You may be experiencing a range of anxiety symptoms such as:

  • feeling agitated
  • quick to anger or irritation
  • unable to relax
  • unable to concentrate
  • mind blanks out
  • worrying continually
  • feeling depressed

You may also have physical symptoms such as:

  • quick, shallow breathing
  • muscle tension
  • trouble sleeping
  • constant tiredness or fatigue
  • dry mouth
  • headaches
  • restlessness
  • acid indigestion / nausea / stomach upsets
  • dizziness

Here are 5 proven and effective ways to help yourself with your anxiety:

  1. Don’t beat yourself up for feeling anxious.
    Really understand that every last person on this planet experiences a greater or lesser degree of anxiety – for very well-founded reasons:
  • Because we as humans are vulnerable physical beings and know this.
  • Because every day we have to make small or large decisions with limited or insufficient information.
  • Because we compare ourselves constantly to others who are more successful / more attractive / wealthier – and social media constantly shoves this in our faces.
  • Because we aren’t starving or homeless we feel we shouldn’t be anxious – which just makes our anxiety worse.
  • Because we have evolved from the great worriers of the species who successfully looked out for dangers and avoided and survived them.
  • Because we have unrealistic expectations of what others can give us emotionally.Beating ourselves up for being ‘weak’ for having anxiety is simply counterproductive and will magnify our anxiety. We need to learn how to support and comfort ourselves and how to handle our painful thoughts and feelings effectively so they have less impact and influence over our lives.

 

2. Know that you are not ‘just’ your anxiety.
Our anxiety can take us over and make us see things unclearly – it can make us think that our anxiety is who we are and you may tell yourself ‘I am a nervous wreck’ or ‘I am a neurotic mess’. But remember you are not your anxiety. Remember the ‘sweet spot’ times in your life. This ‘sweet spot’ memory doesn’t have to be dramatic – it can be something as simple as sitting reading a magazine in a sunny garden – any time, basically, when anxiety wasn’t in the picture. Know that anxiety can take us over but it goes away again. This style of thinking reminds us that we are bigger than and more than our anxiety – and we can be the master of it – and it gives us faith that things can and will be better.

 

3. When you feel anxious use the 4-7 breathing technique

Breathing using the 4-7 method quickly counteracts the effects of anxiety by stimulating our body’s natural relaxation response.  Place your hand on your stomach below your navel and breathe in deeply for the count of 4 (do it through either your nose or your mouth, whichever you prefer), then breathe out for a count of 7 until you feel your stomach (below your navel) inflate out like a balloon. Repeat this 10 times – or longer if needed. And practice it every day to keep anxiety at bay. See here for a fuller explanation of how such breathing can lower emotional arousal and a more in-depth explanation of how to do it effectively.

 

4. Direct your anxiety into positive action – use the 3Cs approach.
Sitting with and dwelling on your worries and anxieties will only make them magnify.
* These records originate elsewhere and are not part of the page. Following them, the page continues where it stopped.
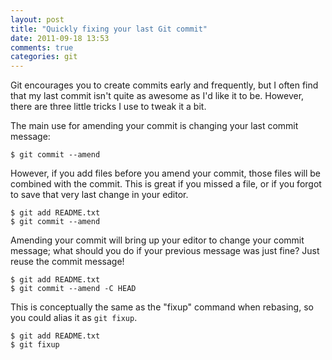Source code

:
 ```yaml
---
layout: post
title: "Quickly fixing your last Git commit"
date: 2011-09-18 13:53
comments: true
categories: git
---
```

Git encourages you to create commits early and frequently, but I often
find that my last commit isn't quite as awesome as I'd like it to
be. However, there are three little tricks I use to tweak it a bit.

<!-- more -->

The main use for amending your commit is changing your last commit
message:

    $ git commit --amend

However, if you add files before you amend your commit, those files
will be combined with the commit. This is great if you missed a file,
or if you forgot to save that very last change in your editor.

    $ git add README.txt
    $ git commit --amend

Amending your commit will bring up your editor to change your commit
message; what should you do if your previous message was just fine?
Just reuse the commit message!

    $ git add README.txt
    $ git commit --amend -C HEAD

This is conceptually the same as the "fixup" command when rebasing, so
you could alias it as `git fixup`.

    $ git add README.txt
    $ git fixup
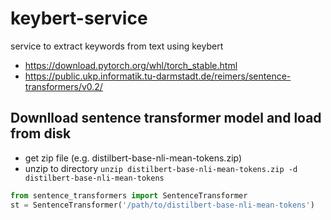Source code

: # keybert-service

service to extract keywords from text using keybert

* https://download.pytorch.org/whl/torch_stable.html
* https://public.ukp.informatik.tu-darmstadt.de/reimers/sentence-transformers/v0.2/

## Downlload sentence transformer model and load from disk

* get zip file (e.g. distilbert-base-nli-mean-tokens.zip)
* unzip to directory `unzip distilbert-base-nli-mean-tokens.zip -d distilbert-base-nli-mean-tokens`

``` python
from sentence_transformers import SentenceTransformer
st = SentenceTransformer('/path/to/distilbert-base-nli-mean-tokens')
```
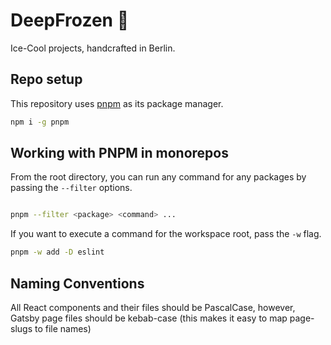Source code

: # DeepFrozen 🥶

Ice-Cool projects, handcrafted in Berlin.

## Repo setup

This repository uses [pnpm](https://pnpm.io) as its package manager.

```sh
npm i -g pnpm
```

## Working with PNPM in monorepos

From the root directory, you can run any command for any packages by passing the
`--filter` options.

```sh

pnpm --filter <package> <command> ...
```

If you want to execute a command for the workspace root, pass the `-w` flag.

```sh
pnpm -w add -D eslint
```

## Naming Conventions

All React components and their files should be PascalCase, however, Gatsby page
files should be kebab-case (this makes it easy to map page-slugs to file names)
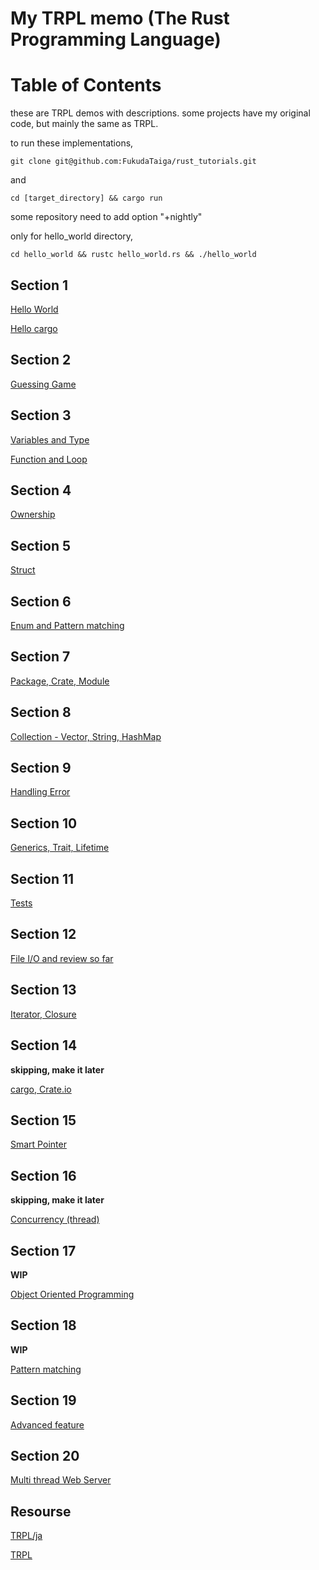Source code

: My TRPL memo (The Rust Programming Language)
====

# Table of Contents
these are TRPL demos with descriptions.
some projects have my original code, but mainly the same as TRPL.

to run these implementations,
```
git clone git@github.com:FukudaTaiga/rust_tutorials.git
```
and
```
cd [target_directory] && cargo run
```
some repository need to add option "+nightly"

only for hello_world directory,
```
cd hello_world && rustc hello_world.rs && ./hello_world
```

## Section 1
[Hello World](https://github.com/FukudaTaiga/rust_tutorials/tree/main/hello_world)

[Hello cargo](https://github.com/FukudaTaiga/rust_tutorials/tree/main/hello_cargo)

## Section 2
[Guessing Game](https://github.com/FukudaTaiga/rust_tutorials/tree/main/guessing_game)

## Section 3
[Variables and Type](https://github.com/FukudaTaiga/rust_tutorials/tree/main/var_and_type)

[Function and Loop](https://github.com/FukudaTaiga/rust_tutorials/tree/main/functions)

## Section 4
[Ownership](https://github.com/FukudaTaiga/rust_tutorials/tree/main/ownership)

## Section 5
[Struct](https://github.com/FukudaTaiga/rust_tutorials/tree/main/structure)

## Section 6
[Enum and Pattern matching](https://github.com/FukudaTaiga/rust_tutorials/tree/main/enum_pattern)

## Section 7
[Package, Crate, Module](https://github.com/FukudaTaiga/rust_tutorials/tree/main/package_module)

## Section 8
[Collection - Vector, String, HashMap](https://github.com/FukudaTaiga/rust_tutorials/tree/main/collections)

## Section 9
[Handling Error](https://github.com/FukudaTaiga/rust_tutorials/tree/main/handle_error)

## Section 10
[Generics, Trait, Lifetime](https://github.com/FukudaTaiga/rust_tutorials/tree/main/generics_trait_lifetime)

## Section 11
[Tests](https://github.com/FukudaTaiga/rust_tutorials/tree/main/rust_test)

## Section 12
[File I/O and review so far](https://github.com/FukudaTaiga/rust_tutorials/tree/main/minigrep)

## Section 13
[Iterator, Closure](https://github.com/FukudaTaiga/rust_tutorials/tree/main/iterator_closure)

## Section 14
**skipping, make it later**

[cargo, Crate.io](https://github.com/FukudaTaiga/rust_tutorials/tree/main/)

## Section 15
[Smart Pointer](https://github.com/FukudaTaiga/rust_tutorials/tree/main/smart_pointer)

## Section 16
**skipping, make it later**

[Concurrency (thread)](https://github.com/FukudaTaiga/rust_tutorials/tree/main/)

## Section 17
**WIP**

[Object Oriented Programming](https://github.com/FukudaTaiga/rust_tutorials/tree/main/rust_oop)

## Section 18
**WIP**

[Pattern matching](https://github.com/FukudaTaiga/rust_tutorials/tree/main/pattern_matching)

## Section 19
[Advanced feature](https://github.com/FukudaTaiga/rust_tutorials/tree/main/)

## Section 20
[Multi thread Web Server](https://github.com/FukudaTaiga/rust_tutorials/tree/main/)

## Resourse
[TRPL/ja](https://doc.rust-jp.rs/book-ja-pdf/book.pdf)

[TRPL](https://github.com/rust-lang/book/tree/main/src)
Use the 3C’s approach of Connect, Care and Contribute to unhook yourself from your anxiety: Connect with someone or something important to you. This could be a friend, a family member, a pet or a hobby such as reading, fishing, and sports. Show care to someone, something or some activity that matters to you. And contribute to someone or something – including to your own self-care and happiness.

 

5. Practice gratitude
Each night before you go to sleep write down at least three things that have gone well for you today or something for which you are grateful. This simple exercise can help you find a small space between you and your feelings of anxiety that can bring perspective, calm, reassurance and connection with what matters in your life.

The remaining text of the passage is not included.